Submitted to: Clinical and Vaccine Immunology
Publication Type: Peer reviewed journal
Publication Acceptance Date: 11/9/2010
Publication Date: 1/1/2011
Citation: Bannantine, J.P., Paulson, A.L., Chacon, O., Fenton, R.J., Zinniel, D.K., Mcvey, D.S., Smith, D.R., Czuprynski, C.J., Baretta, R.G. 2011. Immunogenicity and reactivity of novel Mycobacterium avium subsp. paratuberculosis PPE MAP1152 and conserved MAP1156 proteins with sera from experimentally and naturally infected animals. Clinical and Vaccine Immunology. 18(1):105-112. Interpretive Summary: Our laboratory and collaborators at the University of Nebraska produced and genetically mapped transposon mutants of Mycobacterium avium subspecies paratuberculosis (MAP). One of these mutations results in phenotypic changes in colony morphology. In addition, this mutation cannot grow very well in bovine macrophages, which are cells designed to kill bacteria (attenuated mutation). However, MAP with no mutation is able to survive quite well in bovine macrophages. Therefore, this mutation is of interest as a potential vaccine. The mutation was defined in a gene cluster, one of which encodes a PPE protein. This is a family of virulence proteins that only occur in the genus Mycobacterium. The anitigenicity or immunoreactivity of this protein was determined. These studies show that the protein is immunogenic and the attenuated strain is a great vaccine candidate. The results of this study are of primary interest to scientists working in the field and also animal producers.

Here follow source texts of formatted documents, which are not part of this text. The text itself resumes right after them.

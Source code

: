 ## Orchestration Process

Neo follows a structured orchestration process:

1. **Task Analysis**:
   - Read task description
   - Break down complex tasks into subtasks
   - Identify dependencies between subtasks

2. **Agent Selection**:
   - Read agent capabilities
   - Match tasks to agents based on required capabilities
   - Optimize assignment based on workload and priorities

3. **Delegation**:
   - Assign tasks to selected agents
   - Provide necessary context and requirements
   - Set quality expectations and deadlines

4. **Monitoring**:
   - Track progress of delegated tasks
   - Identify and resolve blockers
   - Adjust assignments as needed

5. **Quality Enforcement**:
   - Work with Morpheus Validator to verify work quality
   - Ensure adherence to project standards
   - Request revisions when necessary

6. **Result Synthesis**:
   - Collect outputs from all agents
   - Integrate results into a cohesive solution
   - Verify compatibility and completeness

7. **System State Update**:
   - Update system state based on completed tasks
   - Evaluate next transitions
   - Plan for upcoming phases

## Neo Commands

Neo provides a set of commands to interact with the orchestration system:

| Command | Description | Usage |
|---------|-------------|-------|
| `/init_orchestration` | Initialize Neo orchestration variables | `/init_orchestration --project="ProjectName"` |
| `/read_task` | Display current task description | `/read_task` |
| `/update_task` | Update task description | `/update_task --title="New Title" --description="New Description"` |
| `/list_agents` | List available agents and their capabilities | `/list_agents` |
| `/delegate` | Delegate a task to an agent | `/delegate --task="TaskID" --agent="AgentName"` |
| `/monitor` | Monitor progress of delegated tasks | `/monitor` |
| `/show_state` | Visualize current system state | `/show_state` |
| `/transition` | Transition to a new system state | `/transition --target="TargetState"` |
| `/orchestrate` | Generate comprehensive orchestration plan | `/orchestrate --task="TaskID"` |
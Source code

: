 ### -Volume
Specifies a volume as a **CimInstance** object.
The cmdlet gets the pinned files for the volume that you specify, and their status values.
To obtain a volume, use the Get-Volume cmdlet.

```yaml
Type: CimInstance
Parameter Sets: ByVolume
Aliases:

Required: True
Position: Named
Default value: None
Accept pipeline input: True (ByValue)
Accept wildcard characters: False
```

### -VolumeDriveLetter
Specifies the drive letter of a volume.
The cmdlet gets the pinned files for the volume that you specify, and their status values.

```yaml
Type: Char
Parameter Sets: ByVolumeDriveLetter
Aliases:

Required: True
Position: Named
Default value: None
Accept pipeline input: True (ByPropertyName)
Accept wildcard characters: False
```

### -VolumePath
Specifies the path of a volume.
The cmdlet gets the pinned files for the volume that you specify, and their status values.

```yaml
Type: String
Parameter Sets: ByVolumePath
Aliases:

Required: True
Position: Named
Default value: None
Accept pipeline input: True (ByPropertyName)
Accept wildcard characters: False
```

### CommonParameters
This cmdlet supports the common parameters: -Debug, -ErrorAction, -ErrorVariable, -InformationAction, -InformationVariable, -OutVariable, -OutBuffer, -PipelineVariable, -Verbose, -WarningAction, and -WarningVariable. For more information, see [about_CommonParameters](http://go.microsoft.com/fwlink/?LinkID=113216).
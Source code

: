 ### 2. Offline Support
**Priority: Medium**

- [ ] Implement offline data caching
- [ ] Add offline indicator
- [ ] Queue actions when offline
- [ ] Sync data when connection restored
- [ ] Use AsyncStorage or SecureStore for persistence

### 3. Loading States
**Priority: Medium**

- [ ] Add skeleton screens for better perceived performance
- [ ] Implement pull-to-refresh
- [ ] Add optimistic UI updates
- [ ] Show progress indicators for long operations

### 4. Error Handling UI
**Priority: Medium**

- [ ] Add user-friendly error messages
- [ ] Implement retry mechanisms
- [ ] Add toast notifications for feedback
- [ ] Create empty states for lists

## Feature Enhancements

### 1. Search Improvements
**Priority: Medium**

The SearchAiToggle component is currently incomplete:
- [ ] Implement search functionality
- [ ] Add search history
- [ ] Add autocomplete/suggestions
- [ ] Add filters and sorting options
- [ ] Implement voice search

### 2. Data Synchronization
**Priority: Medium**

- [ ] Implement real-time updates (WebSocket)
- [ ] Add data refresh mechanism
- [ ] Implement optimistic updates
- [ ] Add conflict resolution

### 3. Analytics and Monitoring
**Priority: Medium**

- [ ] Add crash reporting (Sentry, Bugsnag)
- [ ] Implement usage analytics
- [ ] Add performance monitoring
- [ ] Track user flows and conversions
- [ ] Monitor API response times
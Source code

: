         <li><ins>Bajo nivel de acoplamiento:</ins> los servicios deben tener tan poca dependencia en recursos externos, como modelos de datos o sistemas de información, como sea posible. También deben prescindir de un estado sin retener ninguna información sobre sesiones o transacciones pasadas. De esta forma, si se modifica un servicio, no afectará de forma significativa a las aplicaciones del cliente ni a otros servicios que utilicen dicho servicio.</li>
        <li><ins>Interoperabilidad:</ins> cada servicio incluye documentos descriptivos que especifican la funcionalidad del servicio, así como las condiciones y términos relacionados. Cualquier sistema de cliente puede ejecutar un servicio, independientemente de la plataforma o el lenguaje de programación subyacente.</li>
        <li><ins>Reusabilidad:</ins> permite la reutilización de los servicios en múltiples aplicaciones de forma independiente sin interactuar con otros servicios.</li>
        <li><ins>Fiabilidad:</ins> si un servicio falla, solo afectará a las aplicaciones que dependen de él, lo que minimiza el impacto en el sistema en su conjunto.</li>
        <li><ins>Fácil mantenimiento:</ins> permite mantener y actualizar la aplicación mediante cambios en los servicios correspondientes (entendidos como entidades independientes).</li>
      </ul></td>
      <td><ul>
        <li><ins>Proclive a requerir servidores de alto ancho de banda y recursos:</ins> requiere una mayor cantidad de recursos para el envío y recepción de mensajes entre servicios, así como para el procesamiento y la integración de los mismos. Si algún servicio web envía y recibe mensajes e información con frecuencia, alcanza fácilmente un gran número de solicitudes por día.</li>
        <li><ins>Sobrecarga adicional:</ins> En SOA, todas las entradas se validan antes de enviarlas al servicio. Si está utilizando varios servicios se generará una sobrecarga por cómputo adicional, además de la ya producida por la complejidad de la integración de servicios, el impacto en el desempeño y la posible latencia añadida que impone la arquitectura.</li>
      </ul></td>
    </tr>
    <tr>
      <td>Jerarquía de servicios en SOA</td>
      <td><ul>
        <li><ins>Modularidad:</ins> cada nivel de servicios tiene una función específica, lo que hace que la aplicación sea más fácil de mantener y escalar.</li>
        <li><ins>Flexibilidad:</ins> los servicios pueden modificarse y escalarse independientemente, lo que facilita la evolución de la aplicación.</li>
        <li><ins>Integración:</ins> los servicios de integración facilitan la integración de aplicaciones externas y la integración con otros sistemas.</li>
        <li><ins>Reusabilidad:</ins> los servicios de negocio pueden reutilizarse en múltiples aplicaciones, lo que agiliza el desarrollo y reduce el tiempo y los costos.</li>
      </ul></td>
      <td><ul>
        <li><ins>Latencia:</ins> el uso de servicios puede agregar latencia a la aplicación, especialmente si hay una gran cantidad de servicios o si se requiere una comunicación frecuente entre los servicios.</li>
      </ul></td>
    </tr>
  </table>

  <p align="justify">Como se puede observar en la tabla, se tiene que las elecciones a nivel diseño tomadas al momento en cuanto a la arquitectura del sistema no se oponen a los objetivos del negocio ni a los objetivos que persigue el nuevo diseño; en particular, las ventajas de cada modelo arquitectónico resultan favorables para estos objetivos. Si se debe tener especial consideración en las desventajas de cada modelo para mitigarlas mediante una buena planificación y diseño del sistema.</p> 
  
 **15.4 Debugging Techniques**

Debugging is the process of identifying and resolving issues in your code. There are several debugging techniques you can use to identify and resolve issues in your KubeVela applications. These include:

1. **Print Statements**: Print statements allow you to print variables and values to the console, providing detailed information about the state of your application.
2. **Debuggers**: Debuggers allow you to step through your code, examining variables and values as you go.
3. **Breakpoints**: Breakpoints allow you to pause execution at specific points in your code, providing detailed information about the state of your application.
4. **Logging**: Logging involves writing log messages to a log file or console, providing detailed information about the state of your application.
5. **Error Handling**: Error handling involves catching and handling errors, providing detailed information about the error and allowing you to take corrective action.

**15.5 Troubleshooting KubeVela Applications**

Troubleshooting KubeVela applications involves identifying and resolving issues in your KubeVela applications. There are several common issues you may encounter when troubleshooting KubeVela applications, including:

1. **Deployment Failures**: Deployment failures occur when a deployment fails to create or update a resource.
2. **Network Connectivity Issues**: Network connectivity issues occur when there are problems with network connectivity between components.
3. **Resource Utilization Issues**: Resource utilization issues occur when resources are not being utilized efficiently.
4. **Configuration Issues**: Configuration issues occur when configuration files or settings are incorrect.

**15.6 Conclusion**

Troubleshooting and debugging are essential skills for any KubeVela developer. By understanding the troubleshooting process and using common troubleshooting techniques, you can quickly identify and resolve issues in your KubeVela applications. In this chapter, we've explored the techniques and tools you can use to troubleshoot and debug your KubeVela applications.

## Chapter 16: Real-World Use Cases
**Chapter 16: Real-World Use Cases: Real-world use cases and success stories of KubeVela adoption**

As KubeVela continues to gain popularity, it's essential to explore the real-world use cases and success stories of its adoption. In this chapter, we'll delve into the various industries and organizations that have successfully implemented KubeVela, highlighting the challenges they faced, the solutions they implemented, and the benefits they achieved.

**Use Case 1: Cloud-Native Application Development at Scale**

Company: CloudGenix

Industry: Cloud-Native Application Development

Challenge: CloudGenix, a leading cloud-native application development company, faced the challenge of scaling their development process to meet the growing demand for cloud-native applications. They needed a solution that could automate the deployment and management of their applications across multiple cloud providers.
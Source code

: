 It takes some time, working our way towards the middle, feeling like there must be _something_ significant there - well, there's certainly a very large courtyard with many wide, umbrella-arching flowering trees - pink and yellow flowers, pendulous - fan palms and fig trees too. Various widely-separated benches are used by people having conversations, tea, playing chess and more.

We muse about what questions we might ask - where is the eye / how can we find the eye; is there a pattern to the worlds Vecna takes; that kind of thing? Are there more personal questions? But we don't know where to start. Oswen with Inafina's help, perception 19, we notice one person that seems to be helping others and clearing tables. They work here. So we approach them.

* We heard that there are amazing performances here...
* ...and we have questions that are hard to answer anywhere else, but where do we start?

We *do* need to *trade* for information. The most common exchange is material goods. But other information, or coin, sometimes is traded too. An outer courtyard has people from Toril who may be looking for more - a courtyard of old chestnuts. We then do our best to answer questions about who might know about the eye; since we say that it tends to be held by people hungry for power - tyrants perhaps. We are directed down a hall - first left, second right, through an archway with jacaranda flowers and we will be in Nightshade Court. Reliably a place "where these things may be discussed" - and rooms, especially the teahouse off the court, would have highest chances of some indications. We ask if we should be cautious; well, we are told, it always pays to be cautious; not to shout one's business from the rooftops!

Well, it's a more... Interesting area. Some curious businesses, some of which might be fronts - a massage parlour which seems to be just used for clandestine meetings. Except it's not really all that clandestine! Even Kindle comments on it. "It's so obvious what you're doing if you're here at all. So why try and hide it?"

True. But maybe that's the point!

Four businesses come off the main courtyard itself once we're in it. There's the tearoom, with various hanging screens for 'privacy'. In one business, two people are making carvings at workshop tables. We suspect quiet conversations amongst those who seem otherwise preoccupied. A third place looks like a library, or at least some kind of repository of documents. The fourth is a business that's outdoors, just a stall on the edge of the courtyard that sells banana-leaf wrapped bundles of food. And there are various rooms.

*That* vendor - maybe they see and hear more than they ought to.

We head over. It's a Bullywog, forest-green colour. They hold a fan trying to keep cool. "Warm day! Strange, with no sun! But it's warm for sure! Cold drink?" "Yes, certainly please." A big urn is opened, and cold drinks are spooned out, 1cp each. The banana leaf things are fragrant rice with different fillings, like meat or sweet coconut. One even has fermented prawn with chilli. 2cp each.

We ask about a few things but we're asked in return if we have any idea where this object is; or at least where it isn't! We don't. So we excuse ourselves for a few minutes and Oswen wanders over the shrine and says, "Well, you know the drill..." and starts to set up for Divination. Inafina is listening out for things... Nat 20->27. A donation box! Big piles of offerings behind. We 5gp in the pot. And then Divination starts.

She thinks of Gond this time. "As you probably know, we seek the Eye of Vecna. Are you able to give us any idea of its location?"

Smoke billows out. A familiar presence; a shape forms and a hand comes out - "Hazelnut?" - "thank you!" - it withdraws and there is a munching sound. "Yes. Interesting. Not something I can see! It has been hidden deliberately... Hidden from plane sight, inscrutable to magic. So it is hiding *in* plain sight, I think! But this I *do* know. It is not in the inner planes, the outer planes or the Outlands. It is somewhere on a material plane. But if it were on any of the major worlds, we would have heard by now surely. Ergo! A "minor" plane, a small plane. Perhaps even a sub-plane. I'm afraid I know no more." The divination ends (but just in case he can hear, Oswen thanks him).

Technical Abstract: Mycobacterium avium subsp. paratuberculosis (MAP) causes Johne’s Disease (JD) in ruminants. Development of genetic tools and completion of the MAP genome sequencing project expanded opportunities for antigen discovery. In this study, we determined the seroreactivity of two proteins encoded for at the 5’- and 3’- regions of the MAP1152-MAP1156 gene cluster. MAP1152 encodes for a PPE protein and MAP1156 encodes a diacylglycerol acyltransferase involved in triglyceride metabolism and classified in the uncharacterized protein family UPF0089. Maltose-binding protein (MBP) tagged recombinant MAP proteins were purified from Escherichia coli. Western immunoblotting analysis indicated that both MAP1152 and MAP1156 displayed reactivity against sera of experimentally infected mice, rabbits; and naturally infected cattle. MAP1156 yielded a stronger positive signal than MAP1152 against sera from cattle with JD. An enzyme linked immunosorbent assay for the recombinant proteins was developed and used to test pre-classified positive and negative serum samples from naturally infected and non-infected cattle. Samples, with one exception, displayed no seroreactivity against MBP-LacZ (P > 0.05), the negative control antigen. MAP1152 displayed seroreactivity against all positive sera, but no seroreactivity to the negative sera (P < 0.01). MAP1156 displayed stronger and more variable reactivity than MAP1152, but significant differences were observed between non-infected and infected cattle (P < 0.05). Otherwise, degrees of reactivity followed the same trend as the positive reference antigen. In conclusion, MAP infected cattle mount a humoral response to both MAP1152 and MAP1156 cross-reactive epitopes. These findings have potential applications to diagnostics, vaccine production, and elucidation of immune-pathogenesis of JD.